▶ [Work instructions]:
Only the lines below from the one containing "at this time." through the one containing "This allows a" belong in the answer, set down exactly, with the pictures left out.

(Data records)

____

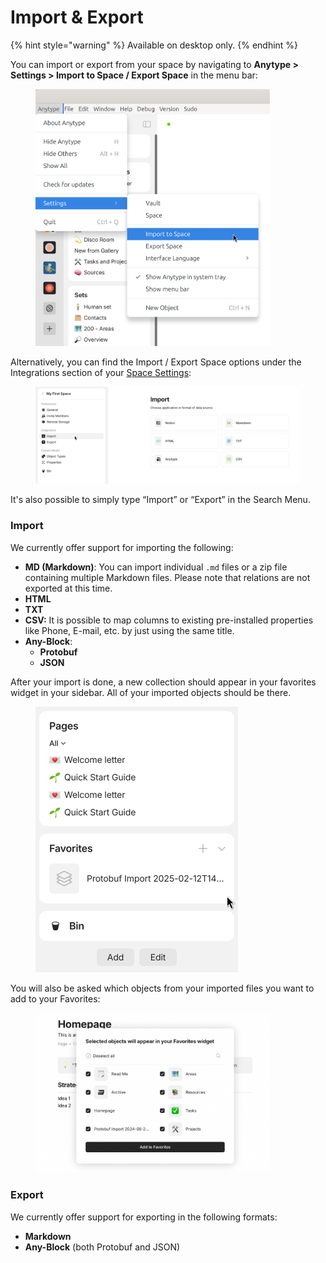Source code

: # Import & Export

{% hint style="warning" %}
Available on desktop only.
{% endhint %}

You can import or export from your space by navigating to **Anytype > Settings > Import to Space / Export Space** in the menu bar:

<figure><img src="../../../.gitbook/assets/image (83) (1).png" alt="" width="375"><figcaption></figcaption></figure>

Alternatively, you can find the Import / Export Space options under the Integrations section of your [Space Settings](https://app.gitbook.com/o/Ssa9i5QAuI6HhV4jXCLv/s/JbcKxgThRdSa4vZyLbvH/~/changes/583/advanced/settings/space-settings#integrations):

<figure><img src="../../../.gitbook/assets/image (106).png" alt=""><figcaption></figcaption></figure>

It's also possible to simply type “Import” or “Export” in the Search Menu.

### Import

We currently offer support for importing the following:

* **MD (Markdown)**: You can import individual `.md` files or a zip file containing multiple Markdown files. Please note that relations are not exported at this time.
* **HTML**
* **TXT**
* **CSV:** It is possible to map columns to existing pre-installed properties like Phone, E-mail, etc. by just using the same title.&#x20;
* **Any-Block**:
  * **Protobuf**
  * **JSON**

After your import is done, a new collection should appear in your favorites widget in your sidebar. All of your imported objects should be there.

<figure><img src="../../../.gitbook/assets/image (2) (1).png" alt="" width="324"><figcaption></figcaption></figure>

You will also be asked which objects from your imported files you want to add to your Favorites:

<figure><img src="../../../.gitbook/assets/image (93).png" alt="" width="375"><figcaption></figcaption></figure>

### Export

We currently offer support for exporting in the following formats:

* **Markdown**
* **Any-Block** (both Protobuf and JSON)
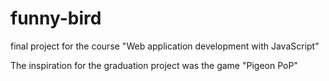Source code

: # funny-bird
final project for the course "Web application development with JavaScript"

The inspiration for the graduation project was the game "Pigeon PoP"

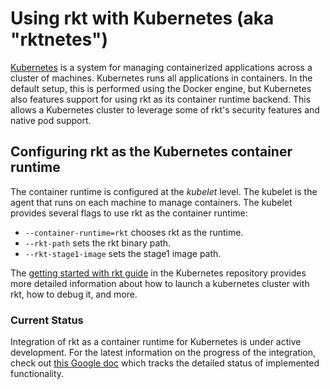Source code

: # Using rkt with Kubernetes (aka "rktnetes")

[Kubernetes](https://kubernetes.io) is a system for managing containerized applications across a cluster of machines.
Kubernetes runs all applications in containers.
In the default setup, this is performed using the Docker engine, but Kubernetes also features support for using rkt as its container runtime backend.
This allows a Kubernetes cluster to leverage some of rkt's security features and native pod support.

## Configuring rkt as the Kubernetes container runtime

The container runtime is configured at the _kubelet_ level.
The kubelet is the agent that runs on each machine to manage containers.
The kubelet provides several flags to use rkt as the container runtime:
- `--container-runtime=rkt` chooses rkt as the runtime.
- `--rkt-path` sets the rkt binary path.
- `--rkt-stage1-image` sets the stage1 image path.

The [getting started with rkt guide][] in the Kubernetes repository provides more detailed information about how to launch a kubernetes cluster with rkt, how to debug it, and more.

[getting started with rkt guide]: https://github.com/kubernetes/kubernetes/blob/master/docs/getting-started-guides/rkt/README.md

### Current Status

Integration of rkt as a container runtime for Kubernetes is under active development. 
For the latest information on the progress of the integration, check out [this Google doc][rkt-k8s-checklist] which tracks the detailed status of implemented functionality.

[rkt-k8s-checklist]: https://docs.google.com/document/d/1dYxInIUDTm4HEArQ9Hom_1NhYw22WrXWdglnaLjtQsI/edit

____

▶ [Your response]:
* **MD (Markdown)**: You can import individual `.md` files or a zip file containing multiple Markdown files. Please note that relations are not exported at this time.
* **HTML**
* **TXT**
* **CSV:** It is possible to map columns to existing pre-installed properties like Phone, E-mail, etc. by just using the same title.&#x20;
* **Any-Block**:
  * **Protobuf**
  * **JSON**

After your import is done, a new collection should appear in your favorites widget in your sidebar. All of your imported objects should be there.

<figure><img src="../../../.gitbook/assets/image (2) (1).png" alt="" width="324"><figcaption></figcaption></figure>

You will also be asked which objects from your imported files you want to add to your Favorites:

<figure><img src="../../../.gitbook/assets/image (93).png" alt="" width="375"><figcaption></figcaption></figure>

### Export

We currently offer support for exporting in the following formats:

* **Markdown**
* **Any-Block** (both Protobuf and JSON)
Source code

: # funny-bird
final project for the course "Web application development with JavaScript"

The inspiration for the graduation project was the game "Pigeon PoP"

Source code

: # Using rkt with Kubernetes (aka "rktnetes")

[Kubernetes](https://kubernetes.io) is a system for managing containerized applications across a cluster of machines.
Kubernetes runs all applications in containers.
In the default setup, this is performed using the Docker engine, but Kubernetes also features support for using rkt as its container runtime backend.
This allows a Kubernetes cluster to leverage some of rkt's security features and native pod support.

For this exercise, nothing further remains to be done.